- [ENTRIES SHOWN]
[Start of section]

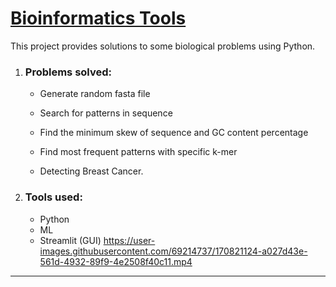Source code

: # [**Bioinformatics Tools**](https://github.com/hebamuh68/Bioinformatics-Projects/tree/main/Bioinformatics%20Tools)

This project provides solutions to some biological problems using Python.

1. ### **Problems solved:** 

   - Generate random fasta file

   - Search for patterns in sequence

   - Find the minimum skew of sequence and GC content percentage

   - Find most frequent patterns with specific k-mer

   - Detecting Breast Cancer.

     

2. ### ****Tools used:****

   - Python
   - ML
   - Streamlit (GUI)
https://user-images.githubusercontent.com/69214737/170821124-a027d43e-561d-4932-89f9-4e2508f40c11.mp4

------

### 
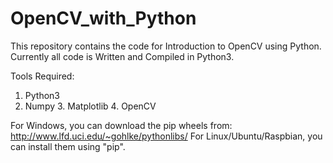 # OpenCV_with_Python
This repository contains the code for Introduction to OpenCV using Python. 
Currently all code is Written and Compiled in Python3.

Tools Required:                                                                                                                           
1. Python3                                                                                                                                 
2. Numpy                                                                                                                                    3. Matplotlib                                                                                                                              4. OpenCV
                                                                                                                                           
For Windows, you can download the pip wheels from:
http://www.lfd.uci.edu/~gohlke/pythonlibs/                                                                                                                                                                                                                                                                                                                                                                                      For Linux/Ubuntu/Raspbian, you can install them using "pip".
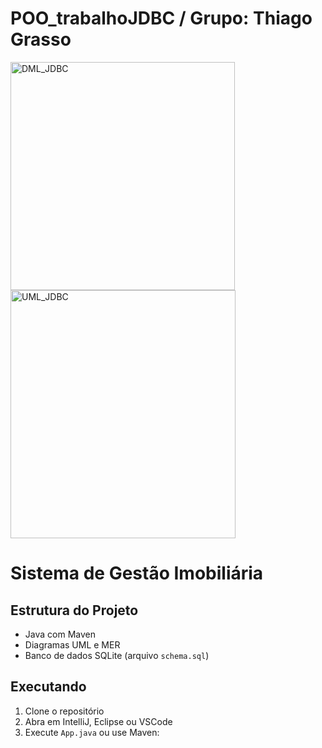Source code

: # POO_trabalhoJDBC / Grupo: Thiago Grasso
<img width="359" height="365" alt="DML_JDBC" src="https://github.com/user-attachments/assets/8f94d02a-9722-484b-9cce-e28fbc5ce702" />
<img width="360" height="397" alt="UML_JDBC" src="https://github.com/user-attachments/assets/3ef9321c-e038-4f18-a5c7-c299d8c10afb" />

# Sistema de Gestão Imobiliária

## Estrutura do Projeto
- Java com Maven
- Diagramas UML e MER
- Banco de dados SQLite (arquivo `schema.sql`)

## Executando
1. Clone o repositório
2. Abra em IntelliJ, Eclipse ou VSCode
3. Execute `App.java` ou use Maven:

[End of section]

Make an exact copy of the listing above. Its pictures are not needed.

- [RESULT FOR THIS TASK]
Source code

: # [**Bioinformatics Tools**](https://github.com/hebamuh68/Bioinformatics-Projects/tree/main/Bioinformatics%20Tools)

This project provides solutions to some biological problems using Python.

1. ### **Problems solved:** 

   - Generate random fasta file

   - Search for patterns in sequence

   - Find the minimum skew of sequence and GC content percentage

   - Find most frequent patterns with specific k-mer

   - Detecting Breast Cancer.

     

2. ### ****Tools used:****

   - Python
   - ML
   - Streamlit (GUI)
https://user-images.githubusercontent.com/69214737/170821124-a027d43e-561d-4932-89f9-4e2508f40c11.mp4

------

### 
 # OpenCV_with_Python
This repository contains the code for Introduction to OpenCV using Python. 
Currently all code is Written and Compiled in Python3.

Tools Required:                                                                                                                           
1. Python3                                                                                                                                 
2. Numpy                                                                                                                                    3. Matplotlib                                                                                                                              4. OpenCV
                                                                                                                                           
For Windows, you can download the pip wheels from:
http://www.lfd.uci.edu/~gohlke/pythonlibs/                                                                                                                                                                                                                                                                                                                                                                                      For Linux/Ubuntu/Raspbian, you can install them using "pip".
Source code

: # POO_trabalhoJDBC / Grupo: Thiago Grasso
<img width="359" height="365" alt="DML_JDBC" src="https://github.com/user-attachments/assets/8f94d02a-9722-484b-9cce-e28fbc5ce702" />
<img width="360" height="397" alt="UML_JDBC" src="https://github.com/user-attachments/assets/3ef9321c-e038-4f18-a5c7-c299d8c10afb" />

# Sistema de Gestão Imobiliária

## Estrutura do Projeto
- Java com Maven
- Diagramas UML e MER
- Banco de dados SQLite (arquivo `schema.sql`)

## Executando
1. Clone o repositório
2. Abra em IntelliJ, Eclipse ou VSCode
3. Execute `App.java` ou use Maven:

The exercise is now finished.